Les bassins internationaux qui recoupent les frontières nationales de deux pays ou davantage, couvrent environ 45 % de la surface des terres émergées, abritent environ 40 % de la population mondiale et représentent à peu près 60 % du débit mondial de tous les fleuves. En outre, leur nombre va croissant : en 1978, les Nations unies recensaient 214 bassins internationaux ; il y en a aujourd’hui 276, surtout dus aux changements politiques comme l’éclatement de l’Union soviétique et de l’ancienne Yougoslavie, ainsi qu’aux progrès de la cartographie.

La multiplicité des bassins partagés, conjuguée à la pénurie croissante de l’eau pour des populations en expansion, a incité de nombreux politiciens et journalistes à faire leurs gros titres sur l’avènement de « guerres de l’eau ». En 1995, par exemple, l’ancien vice-président de la Banque mondiale, Ismail Serageldin, prétendait que les guerres du siècle prochain seraient provoquées par l’eau.
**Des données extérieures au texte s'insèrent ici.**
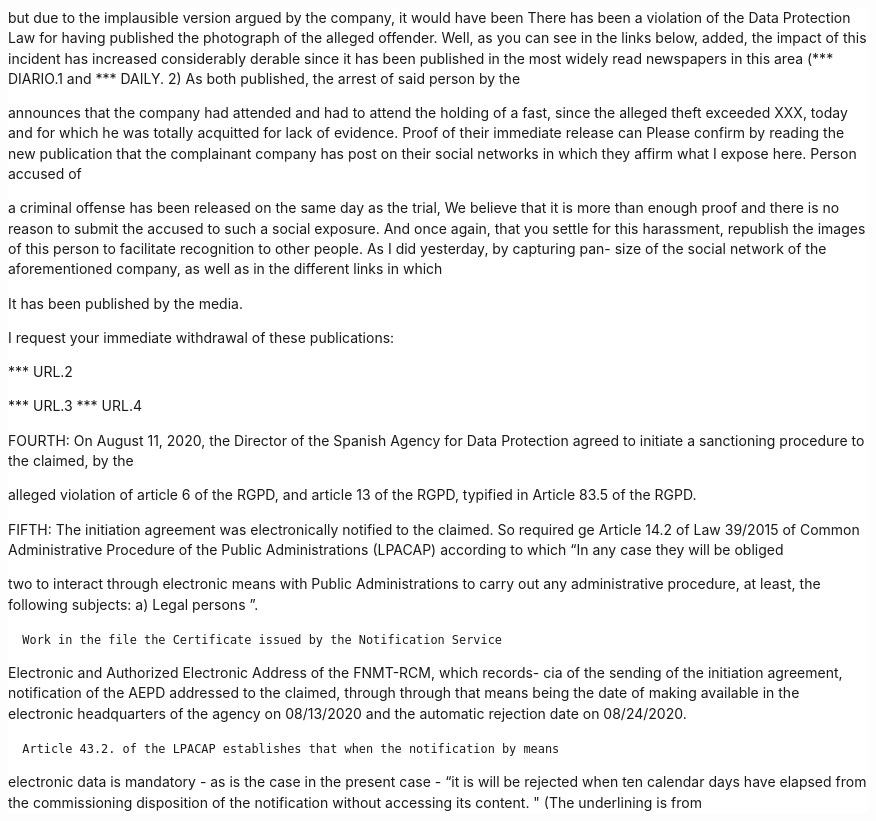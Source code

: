 but due to the implausible version argued by the company, it would have been
There has been a violation of the Data Protection Law for having published the photograph
of the alleged offender. Well, as you can see in the links below,
added, the impact of this incident has increased considerably
derable since it has been published in the most widely read newspapers in this area (\*\*\* DIARIO.1
and \*\*\* DAILY. 2) As both published, the arrest of said person by the

announces that the company had attended and had to attend the holding of a
fast, since the alleged theft exceeded XXX, today and for which
he was totally acquitted for lack of evidence. Proof of their immediate release can
Please confirm by reading the new publication that the complainant company has
post on their social networks in which they affirm what I expose here. Person accused of

a criminal offense has been released on the same day as the trial,
We believe that it is more than enough proof and there is no reason to submit
the accused to such a social exposure. And once again, that you settle for this
harassment, republish the images of this person to facilitate recognition
to other people. As I did yesterday, by capturing pan-
size of the social network of the aforementioned company, as well as in the different links in which

It has been published by the media.

I request your immediate withdrawal of these publications:

\*\*\* URL.2

\*\*\* URL.3
\*\*\* URL.4

FOURTH: On August 11, 2020, the Director of the Spanish Agency for
Data Protection agreed to initiate a sanctioning procedure to the claimed, by the

alleged violation of article 6 of the RGPD, and article 13 of the RGPD, typified in
Article 83.5 of the RGPD.

FIFTH: The initiation agreement was electronically notified to the claimed. So required
ge Article 14.2 of Law 39/2015 of Common Administrative Procedure of the
Public Administrations (LPACAP) according to which “In any case they will be obliged

two to interact through electronic means with Public Administrations
to carry out any administrative procedure, at least,
the following subjects: a) Legal persons ”.

      Work in the file the Certificate issued by the Notification Service

Electronic and Authorized Electronic Address of the FNMT-RCM, which records-
cia of the sending of the initiation agreement, notification of the AEPD addressed to the claimed, through
through that means being the date of making available in the electronic headquarters of the
agency on 08/13/2020 and the automatic rejection date on 08/24/2020.

      Article 43.2. of the LPACAP establishes that when the notification by means
electronic data is mandatory - as is the case in the present case - “it is
will be rejected when ten calendar days have elapsed from the commissioning
disposition of the notification without accessing its content. " (The underlining is from
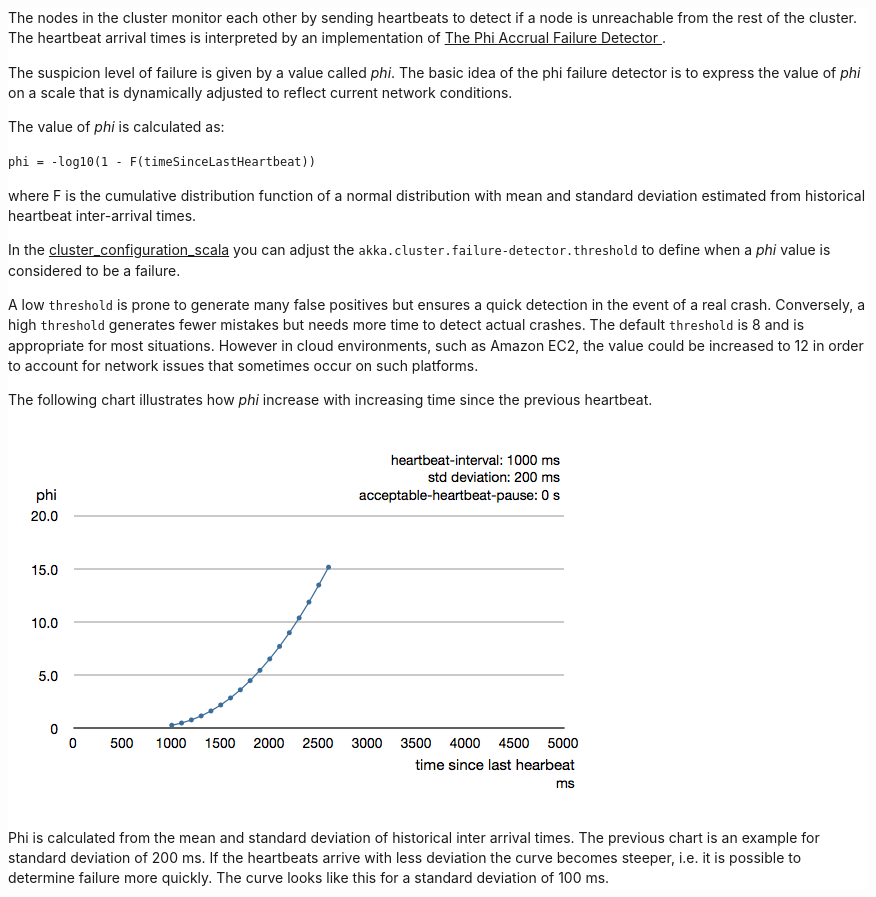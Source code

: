 The nodes in the cluster monitor each other by sending heartbeats to detect if a node is
unreachable from the rest of the cluster. The heartbeat arrival times is interpreted
by an implementation of
[The Phi Accrual Failure Detector ](http://www.jaist.ac.jp/~defago/files/pdf/IS_RR_2004_010.pdf).

The suspicion level of failure is given by a value called *phi*.
The basic idea of the phi failure detector is to express the value of *phi* on a scale that
is dynamically adjusted to reflect current network conditions.

The value of *phi* is calculated as:

```
phi = -log10(1 - F(timeSinceLastHeartbeat))
```

where F is the cumulative distribution function of a normal distribution with mean
and standard deviation estimated from historical heartbeat inter-arrival times.

In the [cluster_configuration_scala](#cluster-configuration-scala) you can adjust the `akka.cluster.failure-detector.threshold`
to define when a *phi* value is considered to be a failure.

A low `threshold` is prone to generate many false positives but ensures
a quick detection in the event of a real crash. Conversely, a high `threshold`
generates fewer mistakes but needs more time to detect actual crashes. The
default `threshold` is 8 and is appropriate for most situations. However in
cloud environments, such as Amazon EC2, the value could be increased to 12 in
order to account for network issues that sometimes occur on such platforms.

The following chart illustrates how *phi* increase with increasing time since the
previous heartbeat.

![phi1.png](../images/phi1.png)

Phi is calculated from the mean and standard deviation of historical
inter arrival times. The previous chart is an example for standard deviation
of 200 ms. If the heartbeats arrive with less deviation the curve becomes steeper,
i.e. it is possible to determine failure more quickly. The curve looks like this for
a standard deviation of 100 ms.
Ces avertissements ont invariablement visé le Moyen-Orient aride et hostile, où des armées ont été mobilisées et ont échangé des coups de feu à cause de cette ressource rare et précieuse. Des théories très élaborées et qualifiées à tort « d’impératifs hydrauliques » ont fait de l’eau la motivation essentielle de stratégies militaires et de conquêtes territoriales, notamment dans le conflit israélo-palestinien.
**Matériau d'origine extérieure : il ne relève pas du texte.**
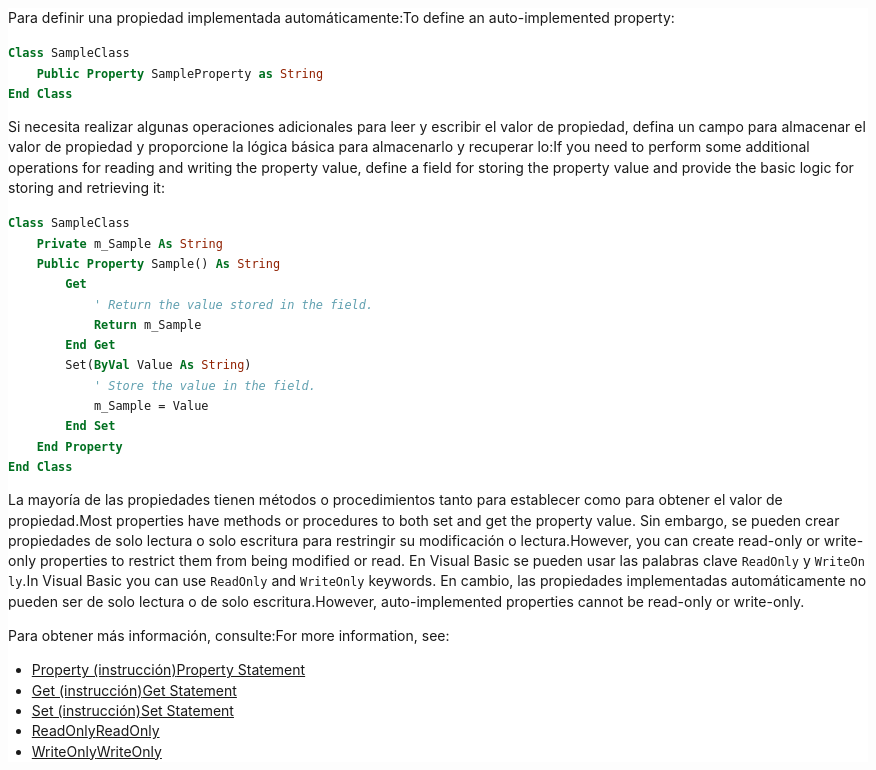 <span data-ttu-id="7ece4-143">Para definir una propiedad implementada automáticamente:</span><span class="sxs-lookup"><span data-stu-id="7ece4-143">To define an auto-implemented property:</span></span>

```vb
Class SampleClass
    Public Property SampleProperty as String
End Class
```

<span data-ttu-id="7ece4-144">Si necesita realizar algunas operaciones adicionales para leer y escribir el valor de propiedad, defina un campo para almacenar el valor de propiedad y proporcione la lógica básica para almacenarlo y recuperar lo:</span><span class="sxs-lookup"><span data-stu-id="7ece4-144">If you need to perform some additional operations for reading and writing the property value, define a field for storing the property value and provide the basic logic for storing and retrieving it:</span></span>

```vb
Class SampleClass
    Private m_Sample As String
    Public Property Sample() As String
        Get
            ' Return the value stored in the field.
            Return m_Sample
        End Get
        Set(ByVal Value As String)
            ' Store the value in the field.
            m_Sample = Value
        End Set
    End Property
End Class
```

<span data-ttu-id="7ece4-145">La mayoría de las propiedades tienen métodos o procedimientos tanto para establecer como para obtener el valor de propiedad.</span><span class="sxs-lookup"><span data-stu-id="7ece4-145">Most properties have methods or procedures to both set and get the property value.</span></span> <span data-ttu-id="7ece4-146">Sin embargo, se pueden crear propiedades de solo lectura o solo escritura para restringir su modificación o lectura.</span><span class="sxs-lookup"><span data-stu-id="7ece4-146">However, you can create read-only or write-only properties to restrict them from being modified or read.</span></span> <span data-ttu-id="7ece4-147">En Visual Basic se pueden usar las palabras clave `ReadOnly` y `WriteOnly`.</span><span class="sxs-lookup"><span data-stu-id="7ece4-147">In Visual Basic you can use `ReadOnly` and `WriteOnly` keywords.</span></span> <span data-ttu-id="7ece4-148">En cambio, las propiedades implementadas automáticamente no pueden ser de solo lectura o de solo escritura.</span><span class="sxs-lookup"><span data-stu-id="7ece4-148">However, auto-implemented properties cannot be read-only or write-only.</span></span>

<span data-ttu-id="7ece4-149">Para obtener más información, consulte:</span><span class="sxs-lookup"><span data-stu-id="7ece4-149">For more information, see:</span></span>

- [<span data-ttu-id="7ece4-150">Property (instrucción)</span><span class="sxs-lookup"><span data-stu-id="7ece4-150">Property Statement</span></span>](../../../visual-basic/language-reference/statements/property-statement.md)
- [<span data-ttu-id="7ece4-151">Get (instrucción)</span><span class="sxs-lookup"><span data-stu-id="7ece4-151">Get Statement</span></span>](../../../visual-basic/language-reference/statements/get-statement.md)
- [<span data-ttu-id="7ece4-152">Set (instrucción)</span><span class="sxs-lookup"><span data-stu-id="7ece4-152">Set Statement</span></span>](../../../visual-basic/language-reference/statements/set-statement.md)
- [<span data-ttu-id="7ece4-153">ReadOnly</span><span class="sxs-lookup"><span data-stu-id="7ece4-153">ReadOnly</span></span>](../../../visual-basic/language-reference/modifiers/readonly.md)
- [<span data-ttu-id="7ece4-154">WriteOnly</span><span class="sxs-lookup"><span data-stu-id="7ece4-154">WriteOnly</span></span>](../../../visual-basic/language-reference/modifiers/writeonly.md)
Le seul problème de ce scénario, c’est qu’il n’est pas corroboré par les faits. En 1951−1953 et de nouveau en 1964−1966, Israël et la Syrie ont échangé des coups de feu consécutifs au projet de la Syrie de détourner le Jourdain, mais l’échange final, accompagné d’attaques faisant intervenir tanks et aviation, a stoppé l’exécution du projet et a mis fin à la tension concernant l’eau entre les deux États. Pourtant, la guerre de 1967 a éclaté moins d’un an plus tard. L’eau n’eut que peu, voire pas d’effet sur la pensée stratégique dans la violence israélo-arabe qui s’ensuivit, même pendant les guerres de 1967, 1973 et 1982, alors que l’eau était une source latente de tension politique et l’un des sujets les plus difficiles dans les négociations de paix qui suivirent. Autrement dit, même si les guerres ne concernaient pas directement l’eau, les accords sur sa répartition constituaient un obstacle à la paix.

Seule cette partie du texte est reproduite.